J’ai tout tenté. Caler ma tête entre le clavier de l’ordinateur et le pot à crayons Cadremploi ou me recroqueviller en lotus près des toilettes du troisième… ça n’y a rien fait. La rentrée à peine terminée, la fatigue, déjà, s’accumule. Et pour m’assoupir discrètement, le bureau n’est pas le meilleur endroit.
Alors pourquoi ne pas tester un « salon de sieste » ? Entre deux réunions et trois dossiers, je me décide à faire un saut en dehors du bureau pour piquer mon roupillon réconfortant. Pas de quoi culpabiliser ! Les meilleures études le prouvent : un quart d’heure de sieste améliore l’efficacité professionnelle.

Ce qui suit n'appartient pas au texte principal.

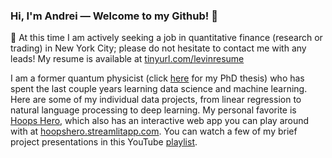 ### Hi, I'm Andrei — Welcome to my Github! 👋

📌 At this time I am actively seeking a job in quantitative finance (research or trading) in New York City; please do not hesitate to contact me with any leads!  My resume is available at [tinyurl.com/levinresume](https://tinyurl.com/levinresume)

I am a former quantum physicist (click [here](https://dash.harvard.edu/handle/1/41121324) for my PhD thesis) who has spent the last couple years learning data science and machine learning.   Here are some of my individual data projects, from linear regression to natural language processing to deep learning.  My personal favorite is [Hoops Hero](https://github.com/andreilevin/HoopsHero#hoops-hero), which also has an interactive web app you can play around with at [hoopshero.streamlitapp.com](https://hoopshero.streamlitapp.com).  You can watch a few of my brief project presentations in this YouTube [playlist](https://www.youtube.com/playlist?list=PLp0KPsix0c83NVM9DUZZZ6CvinG6qOK0M).


<!--
**andreilevin/andreilevin** is a ✨ _special_ ✨ repository because its `README.md` (this file) appears on your GitHub profile.

Here are some ideas to get you started:

- 🔭 I’m currently working on ...
- 🌱 I’m currently learning ...
- 👯 I’m looking to collaborate on ...
- 🤔 I’m looking for help with ...
- 💬 Ask me about ...
- 📫 How to reach me: ...
- 😄 Pronouns: ...
- ⚡ Fun fact: ...
-->
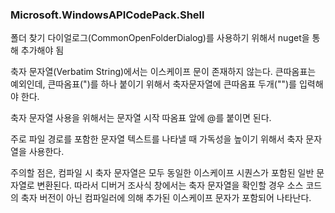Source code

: 



### Microsoft.WindowsAPICodePack.Shell

폴더 찾기 다이얼로그(CommonOpenFolderDialog)를 사용하기 위해서 nuget을 통해 추가해야 됨



축자 문자열(Verbatim String)에서는 이스케이프 문이 존재하지 않는다. 큰따옴표는 예외인데, 큰따옴표(")를 하나 붙이기 위해서 축자문자열에 큰따옴표 두개("")를 입력해야 한다.

 축자 문자열 사용을 위해서는 문자열 시작 따옴표 앞에 @를 붙이면 된다.

주로 파일 경로를 포함한 문자열 텍스트를 나타낼 때 가독성을 높이기 위해서 축자 문자열을 사용한다.

주의할 점은, 컴파일 시 축자 문자열은 모두 동일한 이스케이프 시퀀스가 포함된 일반 문자열로 변환된다. 따라서 디버거 조사식 창에서는 축자 문자열을 확인할 경우 소스 코드의 축자 버전이 아닌 컴파일러에 의해 추가된 이스케이프 문자가 포함되어 나타난다.

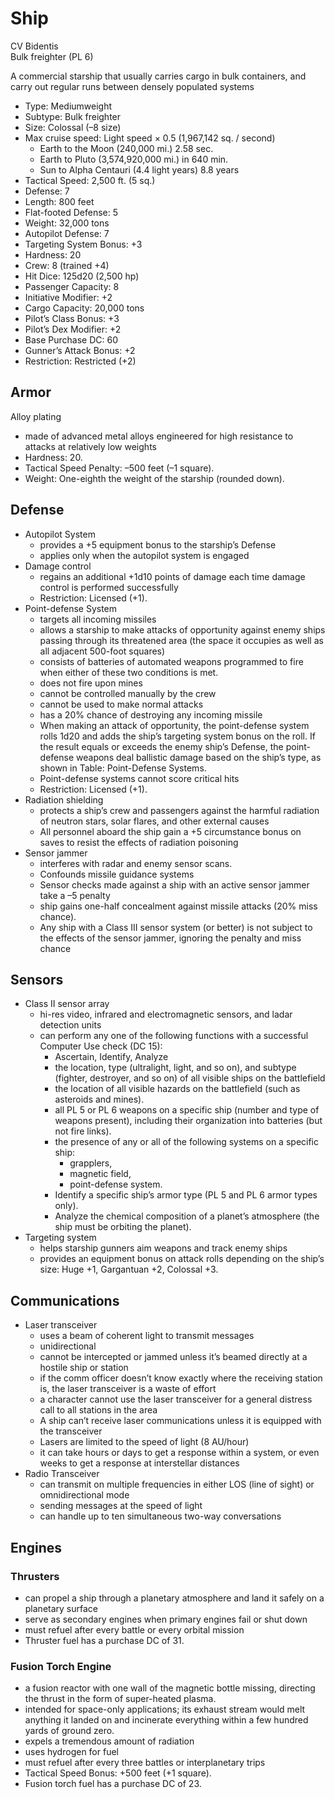 # Ship

CV Bidentis  
Bulk freighter (PL 6)

A commercial starship that usually carries cargo in bulk containers, and carry out regular runs between densely populated systems

- Type: Mediumweight   
- Subtype: Bulk freighter   
- Size: Colossal (–8 size)
- Max cruise speed: Light speed × 0.5  (1,967,142 sq. / second)
  - Earth to the Moon (240,000 mi.) 2.58 sec.
  - Earth to Pluto (3,574,920,000 mi.) in 640 min.
  - Sun to Alpha Centauri (4.4 light years) 8.8 years
- Tactical Speed: 2,500 ft. (5 sq.)
- Defense: 7  
- Length: 800 feet
- Flat-footed Defense: 5  
- Weight: 32,000 tons
- Autopilot Defense: 7  
- Targeting System Bonus: +3
- Hardness: 20  
- Crew: 8 (trained +4)
- Hit Dice: 125d20 (2,500 hp) 
- Passenger Capacity: 8
- Initiative Modifier: +2 
- Cargo Capacity: 20,000 tons
- Pilot’s Class Bonus: +3 
- Pilot’s Dex Modifier: +2  
- Base Purchase DC: 60
- Gunner’s Attack Bonus: +2 
- Restriction: Restricted (+2)


## Armor

Alloy plating
  - made of advanced metal alloys engineered for high resistance to attacks at relatively low weights
  - Hardness: 20.
  - Tactical Speed Penalty: –500 feet (–1 square).
  - Weight: One-eighth the weight of the starship (rounded down).


## Defense

- Autopilot System
  - provides a +5 equipment bonus to the starship’s Defense 
  - applies only when the autopilot system is engaged
- Damage control
  - regains an additional +1d10 points of damage each time damage control is performed successfully
  - Restriction: Licensed (+1).
- Point-defense System
  - targets all incoming missiles
  - allows a starship to make attacks of opportunity against enemy ships passing through its threatened area (the space it occupies as well as all adjacent 500-foot squares)
  - consists of batteries of automated weapons programmed to fire when either of these two conditions is met.
  - does not fire upon mines
  - cannot be controlled manually by the crew
  - cannot be used to make normal attacks
  - has a 20% chance of destroying any incoming missile
  - When making an attack of opportunity, the point-defense system rolls 1d20 and adds the ship’s targeting system bonus on the roll. If the result equals or exceeds the enemy ship’s Defense, the point-defense weapons deal ballistic damage based on the ship’s type, as shown in Table: Point-Defense Systems. 
  - Point-defense systems cannot score critical hits
  - Restriction: Licensed (+1).
- Radiation shielding
  - protects a ship’s crew and passengers against the harmful radiation of neutron stars, solar flares, and other external causes
  - All personnel aboard the ship gain a +5 circumstance bonus on saves to resist the effects of radiation poisoning
- Sensor jammer
  - interferes with radar and enemy sensor scans. 
  - Confounds missile guidance systems
  - Sensor checks made against a ship with an active sensor jammer take a –5 penalty
  - ship gains one-half concealment against missile attacks (20% miss chance).
  - Any ship with a Class III sensor system (or better) is not subject to the effects of the sensor jammer, ignoring the penalty and miss chance


## Sensors

- Class II sensor array
  - hi-res video, infrared and electromagnetic sensors, and ladar detection units
  - can perform any one of the following functions with a successful Computer Use check (DC 15):
    - Ascertain, Identify, Analyze
    - the location, type (ultralight, light, and so on), and subtype (fighter, destroyer, and so on) of all visible ships on the battlefield
    - the location of all visible hazards on the battlefield (such as asteroids and mines).
    - all PL 5 or PL 6 weapons on a specific ship (number and type of weapons present), including their organization into batteries (but not fire links).
    - the presence of any or all of the following systems on a specific ship: 
      - grapplers, 
      - magnetic field, 
      - point-defense system.
    - Identify a specific ship’s armor type (PL 5 and PL 6 armor types only).
    - Analyze the chemical composition of a planet’s atmosphere (the ship must be orbiting the planet).
- Targeting system
  - helps starship gunners aim weapons and track enemy ships
  - provides an equipment bonus on attack rolls depending on the ship’s size: Huge +1, Gargantuan +2, Colossal +3.

## Communications

- Laser transceiver
  - uses a beam of coherent light to transmit messages
  - unidirectional
  - cannot be intercepted or jammed unless it’s beamed directly at a hostile ship or station
  - if the comm officer doesn’t know exactly where the receiving station is, the laser transceiver is a waste of effort
  - a character cannot use the laser transceiver for a general distress call to all stations in the area
  - A ship can’t receive laser communications unless it is equipped with the transceiver
  - Lasers are limited to the speed of light (8 AU/hour)
  - it can take hours or days to get a response within a system, or even weeks to get a response at interstellar distances
- Radio Transceiver
  - can transmit on multiple frequencies in either LOS (line of sight) or omnidirectional mode
  - sending messages at the speed of light
  - can handle up to ten simultaneous two-way conversations


## Engines

### Thrusters

- can propel a ship through a planetary atmosphere and land it safely on a planetary surface
- serve as secondary engines when primary engines fail or shut down
- must refuel after every battle or every orbital mission
- Thruster fuel has a purchase DC of 31.

### Fusion Torch Engine

- a fusion reactor with one wall of the magnetic bottle missing, directing the thrust in the form of super-heated plasma. 
- intended for space-only applications; its exhaust stream would melt anything it landed on and incinerate everything within a few hundred yards of ground zero.
- expels a tremendous amount of radiation
- uses hydrogen for fuel
- must refuel after every three battles or interplanetary trips
- Tactical Speed Bonus: +500 feet (+1 square).
-  Fusion torch fuel has a purchase DC of 23.
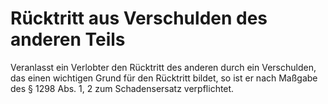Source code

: # Rücktritt aus Verschulden des anderen Teils

Veranlasst ein Verlobter den Rücktritt des anderen durch ein Verschulden, das einen wichtigen Grund für den Rücktritt bildet, so ist er nach Maßgabe des § 1298 Abs. 1, 2 zum Schadensersatz verpflichtet.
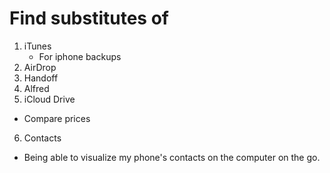 # Find substitutes of
1. iTunes
    - For iphone backups
2. AirDrop
3. Handoff
4. Alfred
5. iCloud Drive
 - Compare prices
6. Contacts
 - Being able to visualize my phone's contacts on the computer on the go.
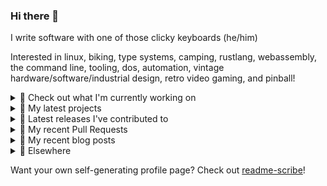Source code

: ### Hi there 👋

I write software with one of those clicky keyboards (he/him)

Interested in linux, biking, type systems, camping, rustlang, webassembly, the command line, tooling, dos, automation, vintage hardware/software/industrial design, retro video gaming, and pinball!

<details><summary>👀 Check out what I'm currently working on</summary><br />

- [MetaMask/controllers](https://github.com/MetaMask/controllers) - Collection of platform-agnostic modules for creating secure data models for cryptocurrency wallets (1 day ago)
- [MetaMask/metamask-extension](https://github.com/MetaMask/metamask-extension) - :globe_with_meridians: :electric_plug: The MetaMask browser extension enables browsing Ethereum blockchain enabled websites (2 days ago)
- [MetaMask/metamask-mobile](https://github.com/MetaMask/metamask-mobile) - Mobile web browser providing access to websites that use the Ethereum blockchain (3 days ago)
- [rickycodes/card](https://github.com/rickycodes/card) - npx business card built with rust targeting wasm (2 weeks ago)
- [MetaMask/action-npm-publish](https://github.com/MetaMask/action-npm-publish) - GitHub Action to publish to NPM (2 weeks ago)
</details>

<details><summary>🌱 My latest projects</summary><br />

- [rickycodes/kitties](https://github.com/rickycodes/kitties) - micro site to browse CryptoKitties
- [rickycodes/pve-no-subscription](https://github.com/rickycodes/pve-no-subscription) - Proxmox VE No-Subscription Removal
- [rickycodes/ftse-rs](https://github.com/rickycodes/ftse-rs) - scrape and filter hl.co.uk market summaries
- [rickycodes/card](https://github.com/rickycodes/card) - npx business card built with rust targeting wasm
- [rickycodes/dat-proxy-browser](https://github.com/rickycodes/dat-proxy-browser) - Rough sketch of a decentralised (supporting DAT) mobile web browser built with react-native
</details>

<details><summary>🔭 Latest releases I've contributed to</summary><br />

- [MetaMask/metamask-mobile](https://github.com/MetaMask/metamask-mobile) ([v4.4.0](https://github.com/MetaMask/metamask-mobile/releases/tag/v4.4.0), 2 days ago) - Mobile web browser providing access to websites that use the Ethereum blockchain
- [MetaMask/metamask-extension](https://github.com/MetaMask/metamask-extension) ([v10.12.4](https://github.com/MetaMask/metamask-extension/releases/tag/v10.12.4), 3 days ago) - :globe_with_meridians: :electric_plug: The MetaMask browser extension enables browsing Ethereum blockchain enabled websites
- [MetaMask/controllers](https://github.com/MetaMask/controllers) ([v27.1.1](https://github.com/MetaMask/controllers/releases/tag/v27.1.1), 1 week ago) - Collection of platform-agnostic modules for creating secure data models for cryptocurrency wallets
- [rickycodes/card](https://github.com/rickycodes/card) ([v1.5.8](https://github.com/rickycodes/card/releases/tag/v1.5.8), 2 weeks ago) - npx business card built with rust targeting wasm
- [MetaMask/action-npm-publish](https://github.com/MetaMask/action-npm-publish) ([v1.0.0](https://github.com/MetaMask/action-npm-publish/releases/tag/v1.0.0), 2 weeks ago) - GitHub Action to publish to NPM
</details>

<details><summary>🔨 My recent Pull Requests</summary><br />

- [Use `github.sha` for publish jobs](https://github.com/MetaMask/controllers/pull/776) on [MetaMask/controllers](https://github.com/MetaMask/controllers) (1 day ago)
- [Update `crowdin/github-action`](https://github.com/MetaMask/metamask-extension/pull/14381) on [MetaMask/metamask-extension](https://github.com/MetaMask/metamask-extension) (3 days ago)
- [Fix attribution url](https://github.com/MetaMask/metamask-mobile/pull/4047) on [MetaMask/metamask-mobile](https://github.com/MetaMask/metamask-mobile) (3 days ago)
- [Remove `base_url` from crowdin.yml](https://github.com/MetaMask/metamask-extension/pull/14364) on [MetaMask/metamask-extension](https://github.com/MetaMask/metamask-extension) (4 days ago)
- [Improve create release](https://github.com/MetaMask/metamask-mobile/pull/4034) on [MetaMask/metamask-mobile](https://github.com/MetaMask/metamask-mobile) (4 days ago)
</details>

<details><summary>📜 My recent blog posts</summary><br />

- [Publishing my Website to the peer-to-peer Web](//ricky.codes/blog/posts/publishing-to-the-peer-to-peer-web/) (3 years ago)
</details>

<details><summary>🔗 Elsewhere</summary><br />

- Web: https://ricky.codes
- Twitter: https://twitter.com/rickycodes
- Blog: https://ricky.codes/blog
</details>

Want your own self-generating profile page? Check out [readme-scribe](https://github.com/muesli/readme-scribe)!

Dormir ? Oui, mais… dans un mois

A Paris, trois enseignes proposent ce type de prestation. Sur internet, la Bulle Kenzo présente bien. Un univers cocon installé dans l’un des anciens magasins de La Samaritaine. L’accueil y est délicat et affable. Dans un gigantesque loft blanc comme un nuage, deux belles sphères de douceur attendent le chaland fatigué : une bulle énergisante et une bulle zen. Enfin, « attendent », n’est certainement pas le mot. Le lieu est très couru et pas moyen de venir à l’improviste. Un délai d’un mois est au minimum nécessaire pour venir profiter de la Bulle Kenzo. « La sieste, confie la responsable, n’est pas notre cœur de métier. C’est un petit plus que choisissent certain clients en sus des massages et soins que nous proposons dans notre gamme. »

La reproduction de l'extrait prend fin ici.